* _Exercise requirements_
Your answer is the line containing "- **Ручное функциональное" plus every line after it to the end of the data below, transcribed exactly and with nothing else.

* _Records to process_

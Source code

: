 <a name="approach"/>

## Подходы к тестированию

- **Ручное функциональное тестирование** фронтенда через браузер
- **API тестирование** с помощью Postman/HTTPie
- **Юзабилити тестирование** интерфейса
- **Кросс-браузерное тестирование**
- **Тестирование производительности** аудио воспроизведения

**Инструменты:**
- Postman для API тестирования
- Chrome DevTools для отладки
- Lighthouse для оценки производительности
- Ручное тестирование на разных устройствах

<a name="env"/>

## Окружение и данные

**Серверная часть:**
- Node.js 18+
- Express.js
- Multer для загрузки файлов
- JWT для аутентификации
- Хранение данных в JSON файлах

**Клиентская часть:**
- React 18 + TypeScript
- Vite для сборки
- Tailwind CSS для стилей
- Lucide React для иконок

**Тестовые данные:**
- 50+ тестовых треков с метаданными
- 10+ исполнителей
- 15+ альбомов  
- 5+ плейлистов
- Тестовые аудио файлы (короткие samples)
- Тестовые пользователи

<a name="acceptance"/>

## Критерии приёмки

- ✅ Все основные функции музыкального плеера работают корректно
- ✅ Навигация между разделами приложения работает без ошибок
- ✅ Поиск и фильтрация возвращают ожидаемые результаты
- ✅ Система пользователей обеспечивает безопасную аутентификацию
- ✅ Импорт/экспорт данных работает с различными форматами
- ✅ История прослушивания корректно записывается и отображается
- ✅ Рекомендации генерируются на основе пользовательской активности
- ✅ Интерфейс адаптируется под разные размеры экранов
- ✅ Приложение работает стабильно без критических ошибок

* _Response area_
- **Ручное функциональное тестирование** фронтенда через браузер
- **API тестирование** с помощью Postman/HTTPie
- **Юзабилити тестирование** интерфейса
- **Кросс-браузерное тестирование**
- **Тестирование производительности** аудио воспроизведения

**Инструменты:**
- Postman для API тестирования
- Chrome DevTools для отладки
- Lighthouse для оценки производительности
- Ручное тестирование на разных устройствах

<a name="env"/>

## Окружение и данные

**Серверная часть:**
- Node.js 18+
- Express.js
- Multer для загрузки файлов
- JWT для аутентификации
- Хранение данных в JSON файлах

**Клиентская часть:**
- React 18 + TypeScript
- Vite для сборки
- Tailwind CSS для стилей
- Lucide React для иконок

**Тестовые данные:**
- 50+ тестовых треков с метаданными
- 10+ исполнителей
- 15+ альбомов  
- 5+ плейлистов
- Тестовые аудио файлы (короткие samples)
- Тестовые пользователи

<a name="acceptance"/>

## Критерии приёмки

- ✅ Все основные функции музыкального плеера работают корректно
- ✅ Навигация между разделами приложения работает без ошибок
- ✅ Поиск и фильтрация возвращают ожидаемые результаты
- ✅ Система пользователей обеспечивает безопасную аутентификацию
- ✅ Импорт/экспорт данных работает с различными форматами
- ✅ История прослушивания корректно записывается и отображается
- ✅ Рекомендации генерируются на основе пользовательской активности
- ✅ Интерфейс адаптируется под разные размеры экранов
- ✅ Приложение работает стабильно без критических ошибок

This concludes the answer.